» Exercise prompt
Report how many lines of the records below include the word "inversas". Give nothing but the number.

Stored data entries
• • • •

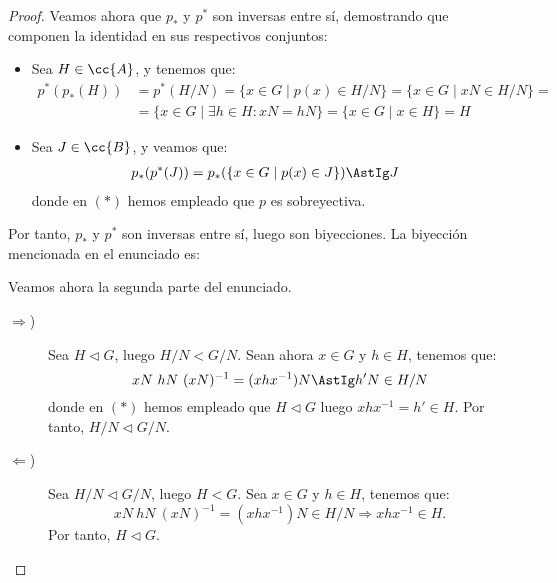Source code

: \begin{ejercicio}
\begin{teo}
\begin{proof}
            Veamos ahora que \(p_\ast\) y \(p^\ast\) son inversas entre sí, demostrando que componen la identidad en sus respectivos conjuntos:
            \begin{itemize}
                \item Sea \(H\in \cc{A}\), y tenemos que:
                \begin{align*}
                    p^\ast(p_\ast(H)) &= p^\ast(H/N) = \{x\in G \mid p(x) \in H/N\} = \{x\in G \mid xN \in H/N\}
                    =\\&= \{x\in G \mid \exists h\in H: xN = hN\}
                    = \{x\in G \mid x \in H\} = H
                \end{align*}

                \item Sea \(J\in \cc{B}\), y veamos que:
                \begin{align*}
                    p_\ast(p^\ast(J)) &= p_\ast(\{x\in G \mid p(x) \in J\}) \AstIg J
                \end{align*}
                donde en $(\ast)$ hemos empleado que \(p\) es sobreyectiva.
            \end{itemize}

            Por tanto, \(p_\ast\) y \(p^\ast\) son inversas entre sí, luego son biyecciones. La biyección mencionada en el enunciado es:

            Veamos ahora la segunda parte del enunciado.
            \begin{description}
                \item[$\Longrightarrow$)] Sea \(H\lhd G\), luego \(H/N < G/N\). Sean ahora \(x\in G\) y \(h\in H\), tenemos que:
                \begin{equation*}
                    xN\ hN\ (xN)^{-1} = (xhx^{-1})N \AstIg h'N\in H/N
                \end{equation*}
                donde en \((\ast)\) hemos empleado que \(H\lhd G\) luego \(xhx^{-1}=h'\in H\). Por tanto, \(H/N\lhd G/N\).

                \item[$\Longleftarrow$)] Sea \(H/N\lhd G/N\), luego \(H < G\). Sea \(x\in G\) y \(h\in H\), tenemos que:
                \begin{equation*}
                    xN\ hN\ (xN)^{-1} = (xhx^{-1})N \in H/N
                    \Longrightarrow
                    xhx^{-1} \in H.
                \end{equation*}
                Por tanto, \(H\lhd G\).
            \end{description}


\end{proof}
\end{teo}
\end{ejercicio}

• • • •

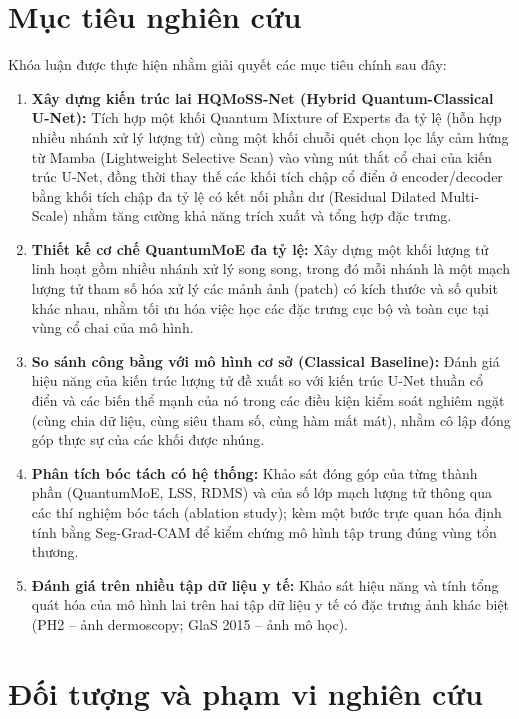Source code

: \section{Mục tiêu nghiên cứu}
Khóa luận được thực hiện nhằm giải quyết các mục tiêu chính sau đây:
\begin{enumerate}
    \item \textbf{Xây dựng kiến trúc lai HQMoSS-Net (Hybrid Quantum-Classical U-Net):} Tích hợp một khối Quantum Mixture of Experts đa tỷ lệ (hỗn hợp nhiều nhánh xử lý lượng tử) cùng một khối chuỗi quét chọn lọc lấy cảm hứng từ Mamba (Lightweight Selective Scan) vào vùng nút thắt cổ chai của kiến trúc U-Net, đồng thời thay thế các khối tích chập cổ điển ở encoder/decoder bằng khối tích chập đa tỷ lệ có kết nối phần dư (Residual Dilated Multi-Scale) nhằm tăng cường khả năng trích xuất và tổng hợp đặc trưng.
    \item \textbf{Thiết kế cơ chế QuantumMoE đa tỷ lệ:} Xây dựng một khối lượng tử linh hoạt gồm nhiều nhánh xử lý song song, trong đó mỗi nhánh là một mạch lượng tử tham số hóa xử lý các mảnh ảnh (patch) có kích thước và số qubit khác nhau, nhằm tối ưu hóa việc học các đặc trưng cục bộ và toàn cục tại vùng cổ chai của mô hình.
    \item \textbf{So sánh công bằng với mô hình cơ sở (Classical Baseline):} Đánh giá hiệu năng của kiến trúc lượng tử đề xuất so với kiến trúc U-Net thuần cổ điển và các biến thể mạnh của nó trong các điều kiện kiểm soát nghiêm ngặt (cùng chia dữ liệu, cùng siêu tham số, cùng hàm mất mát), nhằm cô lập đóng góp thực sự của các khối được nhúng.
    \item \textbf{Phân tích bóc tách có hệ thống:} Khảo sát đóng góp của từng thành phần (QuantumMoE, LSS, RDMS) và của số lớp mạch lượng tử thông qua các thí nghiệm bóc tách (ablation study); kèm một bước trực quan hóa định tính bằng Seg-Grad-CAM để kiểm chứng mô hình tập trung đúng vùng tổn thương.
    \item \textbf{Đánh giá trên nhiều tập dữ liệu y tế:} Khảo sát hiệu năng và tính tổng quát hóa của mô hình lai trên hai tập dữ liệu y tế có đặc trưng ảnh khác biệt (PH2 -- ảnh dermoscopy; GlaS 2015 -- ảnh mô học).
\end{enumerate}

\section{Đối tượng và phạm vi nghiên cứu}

• • • •

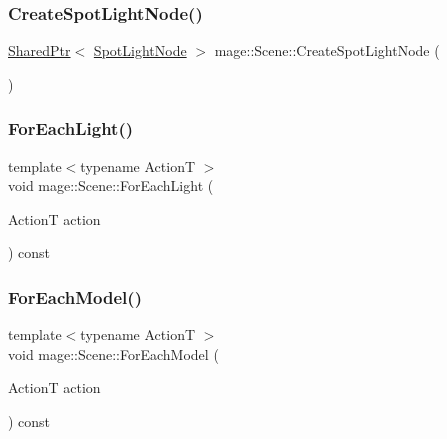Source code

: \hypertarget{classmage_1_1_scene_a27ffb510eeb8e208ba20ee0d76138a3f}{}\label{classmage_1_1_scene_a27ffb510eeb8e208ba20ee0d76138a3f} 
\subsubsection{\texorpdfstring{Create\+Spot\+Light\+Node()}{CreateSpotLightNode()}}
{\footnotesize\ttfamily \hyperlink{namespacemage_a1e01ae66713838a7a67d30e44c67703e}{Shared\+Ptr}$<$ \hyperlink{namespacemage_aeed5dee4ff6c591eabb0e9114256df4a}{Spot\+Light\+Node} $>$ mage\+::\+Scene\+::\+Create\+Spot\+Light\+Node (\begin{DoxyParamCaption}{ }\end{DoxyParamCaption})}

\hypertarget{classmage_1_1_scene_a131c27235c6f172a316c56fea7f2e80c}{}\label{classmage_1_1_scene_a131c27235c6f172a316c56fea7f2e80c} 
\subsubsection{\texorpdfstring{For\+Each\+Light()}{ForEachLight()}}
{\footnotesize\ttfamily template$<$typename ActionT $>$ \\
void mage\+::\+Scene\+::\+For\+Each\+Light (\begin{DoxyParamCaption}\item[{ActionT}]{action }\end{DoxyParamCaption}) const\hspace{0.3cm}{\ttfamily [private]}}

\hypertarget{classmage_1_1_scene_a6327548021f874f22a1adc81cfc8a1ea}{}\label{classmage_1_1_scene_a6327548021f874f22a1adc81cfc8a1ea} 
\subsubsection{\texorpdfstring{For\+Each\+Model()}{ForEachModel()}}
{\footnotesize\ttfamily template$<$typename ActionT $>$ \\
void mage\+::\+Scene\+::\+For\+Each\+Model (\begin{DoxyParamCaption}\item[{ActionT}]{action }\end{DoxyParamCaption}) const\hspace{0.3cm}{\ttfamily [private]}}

• • • •

» Expected answer
2